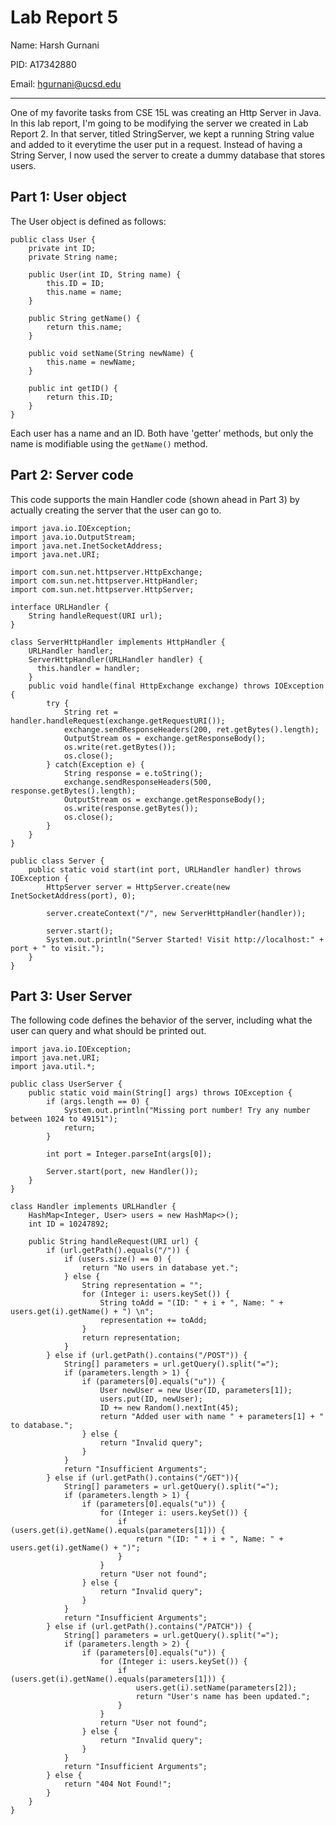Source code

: # Lab Report 5

Name: Harsh Gurnani

PID: A17342880

Email: hgurnani@ucsd.edu

---

One of my favorite tasks from CSE 15L was creating an Http Server in Java. In this lab report, I'm going to be modifying the server we created in Lab Report 2. In that server, titled StringServer, we kept a running String value and added to it everytime the user put in a request. Instead of having a String Server, I now used the server to create a dummy database that stores users. 

## Part 1: User object

The User object is defined as follows:

```
public class User {
    private int ID;
    private String name;

    public User(int ID, String name) {
        this.ID = ID;
        this.name = name;
    }

    public String getName() {
        return this.name;
    }

    public void setName(String newName) {
        this.name = newName;
    }

    public int getID() {
        return this.ID;
    }
}

```

Each user has a name and an ID. Both have 'getter' methods, but only the name is modifiable using the `getName()` method. 


## Part 2: Server code

This code supports the main Handler code (shown ahead in Part 3) by actually creating the server that the user can go to. 

```
import java.io.IOException;
import java.io.OutputStream;
import java.net.InetSocketAddress;
import java.net.URI;

import com.sun.net.httpserver.HttpExchange;
import com.sun.net.httpserver.HttpHandler;
import com.sun.net.httpserver.HttpServer;

interface URLHandler {
    String handleRequest(URI url);
}

class ServerHttpHandler implements HttpHandler {
    URLHandler handler;
    ServerHttpHandler(URLHandler handler) {
      this.handler = handler;
    }
    public void handle(final HttpExchange exchange) throws IOException {
        try {
            String ret = handler.handleRequest(exchange.getRequestURI());
            exchange.sendResponseHeaders(200, ret.getBytes().length);
            OutputStream os = exchange.getResponseBody();
            os.write(ret.getBytes());
            os.close();
        } catch(Exception e) {
            String response = e.toString();
            exchange.sendResponseHeaders(500, response.getBytes().length);
            OutputStream os = exchange.getResponseBody();
            os.write(response.getBytes());
            os.close();
        }
    }
}

public class Server {
    public static void start(int port, URLHandler handler) throws IOException {
        HttpServer server = HttpServer.create(new InetSocketAddress(port), 0);

        server.createContext("/", new ServerHttpHandler(handler));

        server.start();
        System.out.println("Server Started! Visit http://localhost:" + port + " to visit.");
    }
}

```

## Part 3: User Server

The following code defines the behavior of the server, including what the user can query and what should be printed out.

```
import java.io.IOException;
import java.net.URI;
import java.util.*;

public class UserServer {
    public static void main(String[] args) throws IOException {
        if (args.length == 0) {
            System.out.println("Missing port number! Try any number between 1024 to 49151");
            return;
        }

        int port = Integer.parseInt(args[0]);

        Server.start(port, new Handler());
    }
}

class Handler implements URLHandler {
    HashMap<Integer, User> users = new HashMap<>();
    int ID = 10247892;

    public String handleRequest(URI url) {
        if (url.getPath().equals("/")) {
            if (users.size() == 0) {
                return "No users in database yet.";
            } else {
                String representation = "";
                for (Integer i: users.keySet()) {
                    String toAdd = "(ID: " + i + ", Name: " + users.get(i).getName() + ") \n";
                    representation += toAdd;
                }
                return representation;
            }
        } else if (url.getPath().contains("/POST")) {
            String[] parameters = url.getQuery().split("=");
            if (parameters.length > 1) {
                if (parameters[0].equals("u")) {
                    User newUser = new User(ID, parameters[1]);
                    users.put(ID, newUser);
                    ID += new Random().nextInt(45);
                    return "Added user with name " + parameters[1] + " to database.";
                } else {
                    return "Invalid query";
                }
            }
            return "Insufficient Arguments";
        } else if (url.getPath().contains("/GET")){
            String[] parameters = url.getQuery().split("=");
            if (parameters.length > 1) {
                if (parameters[0].equals("u")) {
                    for (Integer i: users.keySet()) {
                        if (users.get(i).getName().equals(parameters[1])) {
                            return "(ID: " + i + ", Name: " + users.get(i).getName() + ")";
                        }
                    }
                    return "User not found";
                } else {
                    return "Invalid query";
                }
            }
            return "Insufficient Arguments";
        } else if (url.getPath().contains("/PATCH")) {
            String[] parameters = url.getQuery().split("=");
            if (parameters.length > 2) {
                if (parameters[0].equals("u")) {
                    for (Integer i: users.keySet()) {
                        if (users.get(i).getName().equals(parameters[1])) {
                            users.get(i).setName(parameters[2]);
                            return "User's name has been updated.";
                        }
                    }
                    return "User not found";
                } else {
                    return "Invalid query";
                }
            }
            return "Insufficient Arguments";
        } else {
            return "404 Not Found!";
        }
    }
}
```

++++

* _Task instructions_:
Copy task for the entries above: every line with the string "write".

* _Answer space_:
            os.write(ret.getBytes());
            os.write(response.getBytes());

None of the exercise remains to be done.